Sumatra: Medan

My first stop in Sumatra, the sixth largest island in the world, was Medan. The capital of North Sumatra and the largest Indonesian city outside Java with a population of just over two million, is a big, hot and busy city. I only spent one night there and I felt that it was like many large cities around the world – if you have something to do there, like work for example, then it’s great, but as a tourist there is very little to see.

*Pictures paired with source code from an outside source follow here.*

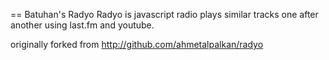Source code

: == Batuhan's Radyo
Radyo is javascript radio plays similar tracks one after another using last.fm and youtube.

originally forked from http://github.com/ahmetalpalkan/radyo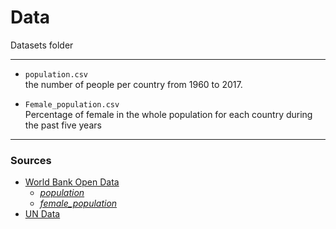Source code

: # Data
Datasets folder  

---


- `population.csv`  
the number of people per country from 1960 to 2017.  


- `Female_population.csv`   
Percentage of female in the whole population for each country during the past five years  


---  
### Sources
- [World Bank Open Data](https://data.worldbank.org/)  
	- *[population](https://donnees.banquemondiale.org/indicateur/sp.pop.totl)*  
	- *[female_population](http://databank.worldbank.org/Data/indicator/NY.GDP.MKTP.CD?id=2ddc971b&report_name=Gender_Indicators_Report&populartype=series)*  
- [UN Data](http://data.un.org/Default.aspx)  

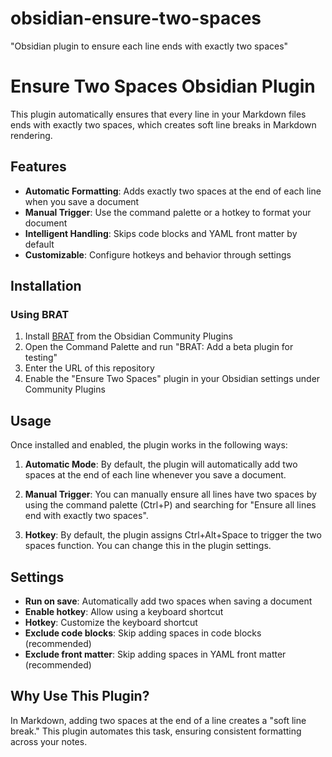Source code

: # obsidian-ensure-two-spaces
"Obsidian plugin to ensure each line ends with exactly two spaces"

# Ensure Two Spaces Obsidian Plugin

This plugin automatically ensures that every line in your Markdown files ends with exactly two spaces, which creates soft line breaks in Markdown rendering.

## Features

- **Automatic Formatting**: Adds exactly two spaces at the end of each line when you save a document
- **Manual Trigger**: Use the command palette or a hotkey to format your document
- **Intelligent Handling**: Skips code blocks and YAML front matter by default
- **Customizable**: Configure hotkeys and behavior through settings

## Installation

### Using BRAT

1. Install [BRAT](https://github.com/TfTHacker/obsidian42-brat) from the Obsidian Community Plugins
2. Open the Command Palette and run "BRAT: Add a beta plugin for testing"
3. Enter the URL of this repository
4. Enable the "Ensure Two Spaces" plugin in your Obsidian settings under Community Plugins

## Usage

Once installed and enabled, the plugin works in the following ways:

1. **Automatic Mode**: By default, the plugin will automatically add two spaces at the end of each line whenever you save a document.

2. **Manual Trigger**: You can manually ensure all lines have two spaces by using the command palette (Ctrl+P) and searching for "Ensure all lines end with exactly two spaces".

3. **Hotkey**: By default, the plugin assigns Ctrl+Alt+Space to trigger the two spaces function. You can change this in the plugin settings.

## Settings

- **Run on save**: Automatically add two spaces when saving a document
- **Enable hotkey**: Allow using a keyboard shortcut
- **Hotkey**: Customize the keyboard shortcut
- **Exclude code blocks**: Skip adding spaces in code blocks (recommended)
- **Exclude front matter**: Skip adding spaces in YAML front matter (recommended)

## Why Use This Plugin?

In Markdown, adding two spaces at the end of a line creates a "soft line break." This plugin automates this task, ensuring consistent formatting across your notes.
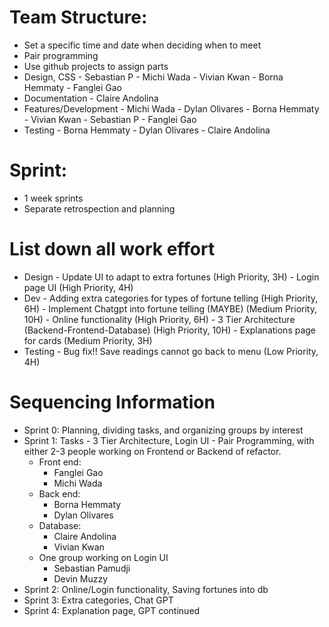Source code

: # Team Structure:
  -   Set a specific time and date when deciding when to meet
  -   Pair programming
  -   Use github projects to assign parts
  -   Design, CSS
    -   Sebastian P
    -   Michi Wada
    -   Vivian Kwan
    -   Borna Hemmaty
    -   Fanglei Gao
  -   Documentation
    -   Claire Andolina
  -   Features/Development
    -   Michi Wada
    -   Dylan Olivares
    -   Borna Hemmaty
    -   Vivian Kwan
    -   Sebastian P
    -   Fanglei Gao
  -   Testing
    -   Borna Hemmaty
    -   Dylan Olivares
    -   Claire Andolina

# Sprint:
  -   1 week sprints
  -   Separate retrospection and planning

# List down all work effort
  -   Design
    -   Update UI to adapt to extra fortunes 			(High Priority, 3H)
    -   Login page UI 						(High Priority, 4H)
  -   Dev
    -   Adding extra categories for types of fortune telling 	(High Priority, 6H)
    -   Implement Chatgpt into fortune telling (MAYBE) 	(Medium Priority, 10H) 
    -   Online functionality 					(High Priority, 6H)
    -   3 Tier Architecture (Backend-Frontend-Database)	(High Priority, 10H)
    -   Explanations page for cards				(Medium Priority, 3H)
  -   Testing
    -   Bug fix!! Save readings cannot go back to menu 	(Low Priority, 4H)

# Sequencing Information
  -   Sprint 0: Planning, dividing tasks, and organizing groups by interest
  -   Sprint 1: Tasks - 3 Tier Architecture, Login UI
    -   Pair Programming, with either 2-3 people working on Frontend or Backend of refactor.
      -   Front end:
          -   Fanglei Gao
          -   Michi Wada
      -   Back end:
          -   Borna Hemmaty
          -   Dylan Olivares
      -   Database:
          -   Claire Andolina
          -   Vivian Kwan
      -   One group working on Login UI
          -   Sebastian Pamudji
          -    Devin Muzzy
  -   Sprint 2: Online/Login functionality, Saving fortunes into db
  -   Sprint 3: Extra categories, Chat GPT
  -   Sprint 4: Explanation page, GPT continued
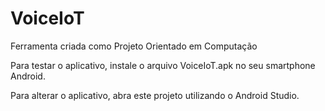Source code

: # VoiceIoT
Ferramenta criada como Projeto Orientado em Computação

Para testar o aplicativo, instale o arquivo VoiceIoT.apk no seu smartphone Android.

Para alterar o aplicativo, abra este projeto utilizando o Android Studio.
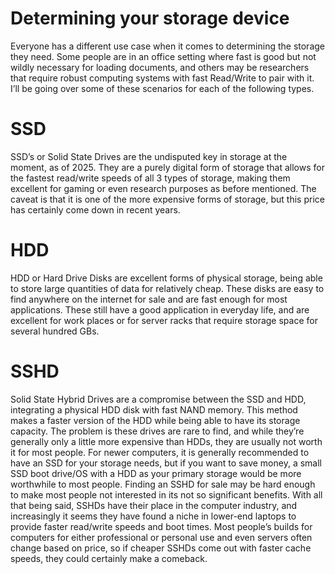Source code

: # Determining your storage device
Everyone has a different use case when it comes to determining the storage they need. Some people are in an office setting where fast is good but not wildly necessary for loading documents, and others may be researchers that require robust computing systems with fast Read/Write to pair with it. I’ll be going over some of these scenarios for each of the following types.

# SSD
SSD’s or Solid State Drives are the undisputed key in storage at the moment, as of 2025. They are a purely digital form of storage that allows for the fastest read/write speeds of all 3 types of storage, making them excellent for gaming or even research purposes as before mentioned. The caveat is that it is one of the more expensive forms of storage, but this price has certainly come down in recent years. 
# HDD
HDD or Hard Drive Disks are excellent forms of physical storage, being able to store large quantities of data for relatively cheap. These disks are easy to find anywhere on the internet for sale and are fast enough for most applications. These still have a good application in everyday life, and are excellent for work places or for server racks that require storage space for several hundred GBs. 

# SSHD
Solid State Hybrid Drives are a compromise between the SSD and HDD, integrating a physical HDD disk with fast NAND memory. This method makes a faster version of the HDD while being able to have its storage capacity. The problem is these drives are rare to find, and while they’re generally only a little more expensive than HDDs, they are usually not worth it for most people. For newer computers, it is generally recommended to have an SSD for your storage needs, but if you want to save money, a small SSD boot drive/OS with a HDD as your primary storage would be more worthwhile to most people. Finding an SSHD for sale may be hard enough to make most people not interested in its not so significant benefits. With all that being said, SSHDs have their place in the computer industry, and increasingly it seems they have found a niche in lower-end laptops to provide faster read/write speeds and boot times. Most people’s builds for computers for either professional or personal use and even servers often change based on price, so if cheaper SSHDs come out with faster cache speeds, they could certainly make a comeback.

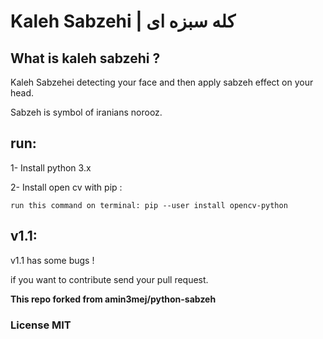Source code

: 

# Kaleh Sabzehi  |   کله سبزه ای 

## What is kaleh sabzehi ?

Kaleh Sabzehei detecting your face and then apply sabzeh effect on your head.

Sabzeh is symbol of iranians norooz.

## run:
1- Install python 3.x

2- Install open cv with pip :


    run this command on terminal: pip --user install opencv-python

## v1.1:

v1.1 has some bugs !

if you want to contribute send your pull request.


**This repo forked from amin3mej/python-sabzeh**

### License MIT

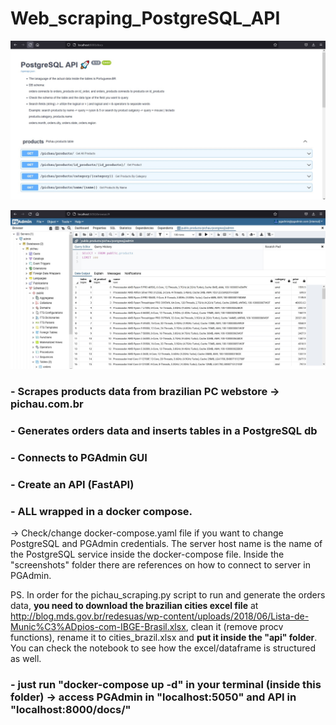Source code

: # Web_scraping_PostgreSQL_API

![API](screenshots/PostgreSQL_API1.jpg)

![PGAdmin](screenshots/pgadmin_products.jpg)

### - Scrapes products data from brazilian PC webstore -> pichau.com.br

### - Generates orders data and inserts tables in a PostgreSQL db

### - Connects to PGAdmin GUI

### - Create an API (FastAPI)

### - ALL wrapped in a docker compose.

-> Check/change docker-compose.yaml file if you want to change PostgreSQL and PGAdmin credentials. The server host name is the name of the PostgreSQL service inside the docker-compose file. Inside the "screenshots" folder there are references on how to connect to server in PGAdmin.

PS. In order for the pichau_scraping.py script to run and generate the orders data, **you need to download the brazilian cities excel file** at http://blog.mds.gov.br/redesuas/wp-content/uploads/2018/06/Lista-de-Munic%C3%ADpios-com-IBGE-Brasil.xlsx, clean it (remove procv functions), rename it to cities_brazil.xlsx and **put it inside the "api" folder**. You can check the notebook to see how the excel/dataframe is structured as well.

### - just run "docker-compose up -d" in your terminal (inside this folder) -> access PGAdmin in "localhost:5050" and API in "localhost:8000/docs/" 
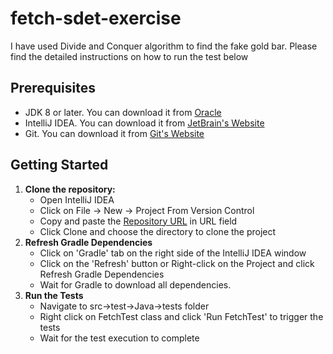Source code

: # fetch-sdet-exercise

I have used Divide and Conquer algorithm to find the fake gold bar. Please find the detailed instructions on how to run the test below

## Prerequisites

- JDK 8 or later. You can download it from [Oracle](https://www.oracle.com/java/technologies/downloads/)
- IntelliJ IDEA. You can download it from [JetBrain's Website](https://www.jetbrains.com/idea/download/)
- Git. You can download it from [Git's Website](https://git-scm.com/downloads)

## Getting Started

1. **Clone the repository:**
    - Open IntelliJ IDEA
    - Click on File -> New -> Project From Version Control
    - Copy and paste the [Repository URL](https://github.com/lkoyyana2156/fetch-sdet-exercise.git) in URL field
    - Click Clone and choose the directory to clone the project
2. **Refresh Gradle Dependencies**
    - Click on 'Gradle' tab on the right side of the IntelliJ IDEA window
    - Click on the 'Refresh' button or Right-click on the Project and click Refresh Gradle Dependencies
    - Wait for Gradle to download all dependencies.
3. **Run the Tests**
    - Navigate to src->test->Java->tests folder
    - Right click on FetchTest class and click 'Run FetchTest' to trigger the tests
    - Wait for the test execution to complete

I went to look at Mesjid Raya, the great mosque situated in the centre of the city. It was built in Moroccan style in 1906 by Dutch architect Dingemans, and was certainly impressive. I also saw Istana Maimun (Maimun Palace). Medan’s proximity to Malaysia means that Malay food is available here, as well as foods from across Sumatra. Motorised becaks ply the streets of Medan, a phenomena I have not seen elsewhere. Resembling a motorbike with side-car, these vehicles take the place of rickshaws in other Indonesian cities, taking passengers around town.

motorised becak

a motorised becak

Medan is very much on the backpacker trail, for travellers flying across from Kuala Lumpur and heading down through Indonesia. It has backpackers’ hostels geared towards international tourists. Having not experienced the backpacker world for a long time I checked in at Blue Angel Hostel, just south of Mesjid Raya, which seems to be the current hub of the backpacker industry in Medan. I paid Rp.50,000 for a very clean room with fan and bathroom. The bathroom was semi-indonesian style, with a sit-down toilet, and a bucket of cold water and dipper. The bed was very soft, but I got a fair night’s sleep, and it was very good value. The food was reasonably priced and tasty and cold Bintang beer was available. The Blue Angel had a friendly atmosphere and I was easily able to meet travellers from other countries.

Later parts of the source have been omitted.